Phone business

Huawei sells Honor phone business as US sanctions bite

HONG KONG—China’s Huawei Technologies Co. has moved to shore up its US sanctions-damaged business by selling off-price smartphone brand Honor to a state-run consortium.

The Chinese telecommunications company announced on Tuesday that it will sell Honor to a new company that records show is majority-owned by a government unit in Shenzhen, the southern Chinese city where Huawei is based. More than three dozen other Chinese entities, including state-owned companies and resellers of Honor devices, also have an unspecified stake in the consortium.

The companies did not reveal the value of the sale or how it would be funded, but Chinese media reported before the deal was announced to be worth around $15 billion.

The deal comes in response to “tremendous pressure” on its consumer business due to component shortages caused by U.S. restrictions on its supply chain, Huawei said. Offloading Honor could allow the unit to circumvent Trump administration restrictions that prevent Huawei from buying computer chips or other parts made using American technology.

Huawei executives have described the company as struggling for survival following US actions. It has been dipping into its stocks to build its smartphones and telecommunications equipment since becoming virtually unable to buy chips in mid-September. Executives said its smartphone business, which requires far more chips than other lines of business, faces the most pressing shortfall.

“The company now faces significant operational challenges,” said Dan Wang, analyst at Gavekal Dragonomics. “The consumer business, which accounted for more than half of revenue in 2019, is in greater trouble than its carrier business because it’s harder to stock chips for so many smartphones.”

Honor gadgets, aimed primarily at young, internet-savvy consumers, accounted for 24% of the 156 million smartphones shipped by Huawei this year, according to market tracker Canalys.

Selling Honor is the most visible sign of pressure on Huawei from Washington’s restrictions on its ability to obtain parts. Honor has been a driver of smartphone sales, with shipments peaking in the first quarter of 2019 on strong demand overseas, particularly in Central and Eastern Europe. But its popularity declined after Huawei was added to a US trade blacklist in May last year, which blocked its access to apps on Google’s Android operating system.

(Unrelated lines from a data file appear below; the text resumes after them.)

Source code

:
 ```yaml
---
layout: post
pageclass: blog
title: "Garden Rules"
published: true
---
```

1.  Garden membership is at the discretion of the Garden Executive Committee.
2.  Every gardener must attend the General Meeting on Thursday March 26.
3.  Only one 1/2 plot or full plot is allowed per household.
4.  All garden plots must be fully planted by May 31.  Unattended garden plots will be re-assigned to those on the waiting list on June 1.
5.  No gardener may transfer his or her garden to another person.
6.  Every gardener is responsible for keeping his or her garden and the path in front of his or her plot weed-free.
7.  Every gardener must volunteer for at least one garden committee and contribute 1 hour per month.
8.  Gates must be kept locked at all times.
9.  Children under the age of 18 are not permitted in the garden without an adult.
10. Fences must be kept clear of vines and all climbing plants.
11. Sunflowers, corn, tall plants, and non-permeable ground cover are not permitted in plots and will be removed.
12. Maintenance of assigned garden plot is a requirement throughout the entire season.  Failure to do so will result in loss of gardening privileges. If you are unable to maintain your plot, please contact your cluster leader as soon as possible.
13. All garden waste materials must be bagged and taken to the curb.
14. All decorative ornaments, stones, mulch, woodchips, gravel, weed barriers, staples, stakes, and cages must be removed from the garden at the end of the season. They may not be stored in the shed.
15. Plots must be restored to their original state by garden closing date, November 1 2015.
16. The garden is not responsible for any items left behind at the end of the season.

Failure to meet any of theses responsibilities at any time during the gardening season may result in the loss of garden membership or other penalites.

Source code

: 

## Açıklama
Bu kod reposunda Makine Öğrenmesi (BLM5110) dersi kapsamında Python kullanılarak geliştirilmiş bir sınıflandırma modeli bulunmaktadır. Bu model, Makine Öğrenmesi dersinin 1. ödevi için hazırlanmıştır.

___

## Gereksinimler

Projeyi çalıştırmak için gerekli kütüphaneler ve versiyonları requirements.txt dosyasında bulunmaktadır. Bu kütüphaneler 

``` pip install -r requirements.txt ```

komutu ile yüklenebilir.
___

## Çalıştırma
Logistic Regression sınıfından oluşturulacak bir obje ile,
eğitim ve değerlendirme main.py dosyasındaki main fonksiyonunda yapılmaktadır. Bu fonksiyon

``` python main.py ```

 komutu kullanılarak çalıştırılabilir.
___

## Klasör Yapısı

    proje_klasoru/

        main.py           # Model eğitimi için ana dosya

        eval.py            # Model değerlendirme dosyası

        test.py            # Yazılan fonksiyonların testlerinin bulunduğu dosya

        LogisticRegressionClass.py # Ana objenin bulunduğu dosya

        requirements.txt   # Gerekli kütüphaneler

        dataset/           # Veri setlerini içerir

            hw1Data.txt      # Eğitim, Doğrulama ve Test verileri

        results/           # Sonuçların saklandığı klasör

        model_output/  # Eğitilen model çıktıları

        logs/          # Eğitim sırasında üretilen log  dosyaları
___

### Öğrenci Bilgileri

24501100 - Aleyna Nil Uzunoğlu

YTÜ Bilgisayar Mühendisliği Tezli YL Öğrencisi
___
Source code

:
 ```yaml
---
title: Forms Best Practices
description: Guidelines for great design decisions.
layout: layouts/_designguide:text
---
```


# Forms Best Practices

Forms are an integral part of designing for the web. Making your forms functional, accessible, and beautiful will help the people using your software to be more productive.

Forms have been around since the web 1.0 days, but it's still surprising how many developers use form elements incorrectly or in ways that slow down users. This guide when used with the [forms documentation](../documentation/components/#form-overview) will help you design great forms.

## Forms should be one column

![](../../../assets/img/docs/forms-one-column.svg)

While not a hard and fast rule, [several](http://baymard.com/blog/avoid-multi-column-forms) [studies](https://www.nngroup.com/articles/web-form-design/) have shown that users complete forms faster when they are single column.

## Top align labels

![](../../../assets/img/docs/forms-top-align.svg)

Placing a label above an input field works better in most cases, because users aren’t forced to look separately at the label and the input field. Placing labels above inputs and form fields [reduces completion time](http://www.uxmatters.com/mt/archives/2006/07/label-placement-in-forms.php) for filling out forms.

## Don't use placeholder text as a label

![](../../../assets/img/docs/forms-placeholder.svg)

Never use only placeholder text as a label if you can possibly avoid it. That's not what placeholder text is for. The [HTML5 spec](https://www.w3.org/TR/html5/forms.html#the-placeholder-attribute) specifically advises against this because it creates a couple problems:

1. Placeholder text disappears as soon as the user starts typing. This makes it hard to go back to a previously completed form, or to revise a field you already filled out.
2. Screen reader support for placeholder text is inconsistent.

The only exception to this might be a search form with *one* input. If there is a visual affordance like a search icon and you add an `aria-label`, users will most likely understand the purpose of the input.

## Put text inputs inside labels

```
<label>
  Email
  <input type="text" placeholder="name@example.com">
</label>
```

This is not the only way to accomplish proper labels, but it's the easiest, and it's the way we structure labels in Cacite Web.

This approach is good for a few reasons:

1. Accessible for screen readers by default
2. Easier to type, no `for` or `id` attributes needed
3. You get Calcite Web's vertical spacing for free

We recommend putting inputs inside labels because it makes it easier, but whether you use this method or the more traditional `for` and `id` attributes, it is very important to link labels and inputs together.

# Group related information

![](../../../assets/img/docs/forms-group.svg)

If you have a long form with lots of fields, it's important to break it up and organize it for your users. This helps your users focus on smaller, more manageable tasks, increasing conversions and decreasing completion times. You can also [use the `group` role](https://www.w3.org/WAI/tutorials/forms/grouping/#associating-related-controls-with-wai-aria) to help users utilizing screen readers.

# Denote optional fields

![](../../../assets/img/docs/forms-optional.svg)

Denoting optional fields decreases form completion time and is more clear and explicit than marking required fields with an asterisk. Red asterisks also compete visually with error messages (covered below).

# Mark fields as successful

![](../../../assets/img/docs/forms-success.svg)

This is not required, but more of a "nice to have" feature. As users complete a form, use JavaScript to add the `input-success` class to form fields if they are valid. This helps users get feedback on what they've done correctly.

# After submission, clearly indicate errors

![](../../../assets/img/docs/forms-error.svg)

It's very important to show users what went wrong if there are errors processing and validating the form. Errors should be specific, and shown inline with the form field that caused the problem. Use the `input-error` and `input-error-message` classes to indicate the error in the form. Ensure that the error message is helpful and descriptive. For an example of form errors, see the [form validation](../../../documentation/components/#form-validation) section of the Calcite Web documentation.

Huawei’s overall market share, however, continued to climb for much of this year, driven by strong domestic sales. It was the top seller of phones in the second quarter globally and the second in the third quarter, although its sales fell outside of China.

Without the Honor brand, Huawei would have been the world’s fourth largest smartphone vendor in Q3, behind Samsung Electronics Co.

Apple Inc.

and Chinese Xiaomi Corp., according to Canalys.

The deal leaves Huawei with its own branded devices, including its high-end Mate series and P series smartphones, as well as laptops, wearables, smart devices and other gadgets.

There is no indication that the sale reflects an impending cash crisis at Huawei. The company says it has remained profitable throughout this year, with a net profit margin of 8% in the third quarter. The company had $53.1 billion in cash and short-term investments at the end of 2019, the last time it disclosed balance sheet details.

Analysts said the deal could aim to throw a lifeline to Honor’s suppliers and vendors, while potentially setting it up to become one of the first customers for Huawei’s new line of smartphone software. Huawei will start selling smartphones running its self-designed operating system, called Harmony OS, next year.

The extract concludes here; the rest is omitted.